[Explained] How to GroupBy Dataframe in Python, Pandas, PySpark

Name: Oluwaseun Adeojo

Published on 8/17/2023

Grouping data forms an essential part of data analysis, be it for calculating aggregates or applying complex transformations. The pandas groupby function in Python is a robust and versatile tool that enables you to perform such operations efficiently. With its extensive functionality, it streamlines the process of manipulating data grouped based on certain conditions, making data analysis a much smoother task.

The pandas groupby function is especially powerful when it comes to handling large dataframes, thanks to its optimised implementation. By leveraging pandas dataframe groupby, you can group by single or multiple columns, apply several aggregate functions, and even perform advanced tasks like filtering and sorting the grouped data. This guide aims to unravel the power of the pandas groupby function, offering insights, best practices, and practical examples.

Want to quickly create Data Visualization from Python Pandas Dataframe with No code?

PyGWalker is a Python library for Exploratory Data Analysis with Visualization. PyGWalker (opens in a new tab) can simplify your Jupyter Notebook data analysis and data visualization workflow, by turning your pandas dataframe (and polars dataframe) into a Tableau-style User Interface for visual exploration.

(opens in a new tab)

Understanding Pandas GroupBy

In simple terms, pandas groupby operation involves splitting the data into groups based on certain criteria, applying a function to each group, and then combining the results. This process is also known as "split-apply-combine" strategy, a term coined by the pandas library itself.

The groupby function in pandas uses a similar concept as the SQL GROUP BY statement, making it easier for those transitioning from SQL to Python for data analysis.

Here's a basic example of how you can use pandas dataframe groupby:

import pandas as pd
 
## Creating a sample dataframe
data = {
    'Name': ['John', 'Anna', 'John', 'Anna', 'John', 'Anna'],
    'Subject': ['Maths', 'Maths', 'Physics', 'Physics', 'Chemistry', 'Chemistry'],
    'Score': [85, 90, 78, 88, 92, 95]
}
 
df = pd.DataFrame(data)
 
## Applying groupby
grouped = df.groupby('Name')
for name, group in grouped:
    print("\n", name)
    print(group)

Grouping by Multiple Columns

In addition to grouping by a single column, pandas groupby also supports grouping by multiple columns. This is especially useful when you want to categorise your data based on multiple attributes. Let's extend the previous example and perform a pandas groupby multiple columns operation:

## Applying groupby on multiple columns
grouped_multiple = df.groupby(['Name', 'Subject'])
for (name, subject), group in grouped_multiple:
    print("\n", name, subject)
    print(group)

As you can see, pandas dataframe groupby grouped the data first by 'Name', and then by 'Subject' within each 'Name' group. This kind of grouping allows for complex data analysis operations.

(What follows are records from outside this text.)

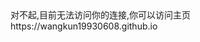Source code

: <html>
  <head></head>
  <body>
对不起,目前无法访问你的连接,你可以访问主页https://wangkun19930608.github.io
    </body>
</html>
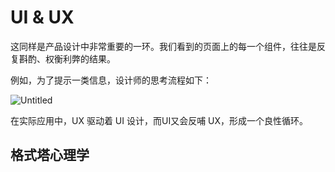 # UI & UX

这同样是产品设计中非常重要的一环。我们看到的页面上的每一个组件，往往是反复斟酌、权衡利弊的结果。

例如，为了提示一类信息，设计师的思考流程如下：

![Untitled](/images/information-prompt.png)

在实际应用中，UX 驱动着 UI 设计，而UI又会反哺 UX，形成一个良性循环。

## 格式塔心理学
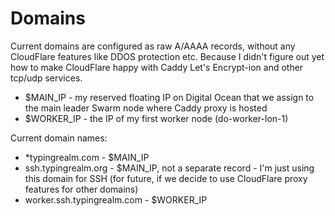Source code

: # Domains

Current domains are configured as raw A/AAAA records, without any CloudFlare features like DDOS protection etc. Because I didn't figure out yet how to make CloudFlare happy with Caddy Let's Encrypt-ion and other tcp/udp services.

- $MAIN_IP - my reserved floating IP on Digital Ocean that we assign to the main leader Swarm node where Caddy proxy is hosted
- $WORKER_IP - the IP of my first worker node (do-worker-lon-1)

Current domain names:

- *typingrealm.com - $MAIN_IP
- ssh.typingrealm.org - $MAIN_IP, not a separate record - I'm just using this domain for SSH (for future, if we decide to use CloudFlare proxy features for other domains)
- worker.ssh.typingrealm.com - $WORKER_IP
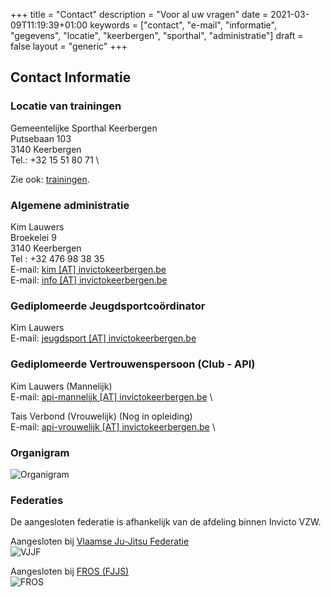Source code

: +++
title = "Contact"
description = "Voor al uw vragen"
date = 2021-03-09T11:19:39+01:00
keywords = ["contact", "e-mail", "informatie", "gegevens", "locatie", "keerbergen", "sporthal", "administratie"]
draft = false
layout = "generic"
+++
## Contact Informatie
### Locatie van trainingen
Gemeentelijke Sporthal Keerbergen \
Putsebaan 103 \
3140 Keerbergen \
Tel.: +32 15 51 80 71 \

Zie ook: [trainingen](/trainingen).

### Algemene administratie
Kim Lauwers  \
Broekelei 9 \
3140 Keerbergen \
Tel : +32 476 98 38 35 \
E-mail: [kim [AT] invictokeerbergen.be](mailto:kim@invictokeerbergen.be) \
E-mail: [info [AT] invictokeerbergen.be](mailto:info@invictokeerbergen.be)

### Gediplomeerde Jeugdsportcoördinator
Kim Lauwers \
E-mail: [jeugdsport [AT] invictokeerbergen.be](mailto:jeugdsport@invictokeerbergen.be)

### Gediplomeerde Vertrouwenspersoon (Club - API)
Kim Lauwers (Mannelijk) \
E-mail: [api-mannelijk [AT] invictokeerbergen.be](mailto:api-mannelijk@invictokeerbergen.be) \

Tais Verbond (Vrouwelijk) (Nog in opleiding) \
E-mail: [api-vrouwelijk [AT] invictokeerbergen.be](mailto:api-vrouwelijk@invictokeerbergen.be) \

### Organigram
![Organigram](/images/club/organigram.jpg "Organigram")

### Federaties
De aangesloten federatie is afhankelijk van de afdeling binnen Invicto VZW.

Aangesloten bij [Vlaamse Ju-Jitsu Federatie](http://vjjf.be) \
  ![VJJF](/images/federatie/vjjf-logo.webp "VJJF LOGO")

Aangesloten bij [FROS (FJJS)](http://www.fros.be/sportfiche/martial-arts) \
  ![FROS](/images/federatie/fros-logo.webp "FROS LOGO")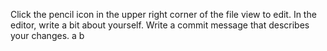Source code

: Click the  pencil icon in the upper right corner of the file view to edit.
In the editor, write a bit about yourself.
Write a commit message that describes your changes.
a
b
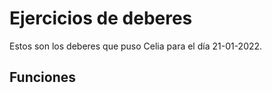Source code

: # Ejercicios de deberes

Estos son los deberes que puso Celia para el día 21-01-2022.

## Funciones
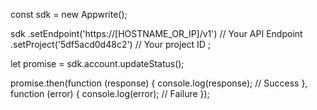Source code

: const sdk = new Appwrite();

sdk
    .setEndpoint('https://[HOSTNAME_OR_IP]/v1') // Your API Endpoint
    .setProject('5df5acd0d48c2') // Your project ID
;

let promise = sdk.account.updateStatus();

promise.then(function (response) {
    console.log(response); // Success
}, function (error) {
    console.log(error); // Failure
});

Aggregate Functions with Pandas GroupBy

One of the major benefits of pandas groupby is that it allows us to apply aggregate functions to the grouped data. Common aggregate functions include sum, mean, count, max, and min. Let's see an example using pandas groupby and sum:

## Using sum with groupby
grouped_sum = df.groupby('Name')['Score'].sum()
print(grouped_sum)

In the example, we are summing up the scores of each student. Notice that we used the column indexer (['Score']) right after groupby. This is because sum function can only be applied to numeric data. So, we need to select the 'Score' column to apply the sum function.

Sorting Data with Pandas GroupBy

It's common to sort data after performing a groupby operation. For instance, you might want to sort the groups by their aggregate values. Here's how you can use groupby sort values in pandas:

## Sorting data after groupby
grouped_sorted = df.groupby('Name')['Score'].sum().sort_values(ascending=False)
print(grouped_sorted)

In the example, we first grouped the dataframe by 'Name', then summed up the 'Score' for each group, and finally sorted the groups by the sum of 'Score' in descending order.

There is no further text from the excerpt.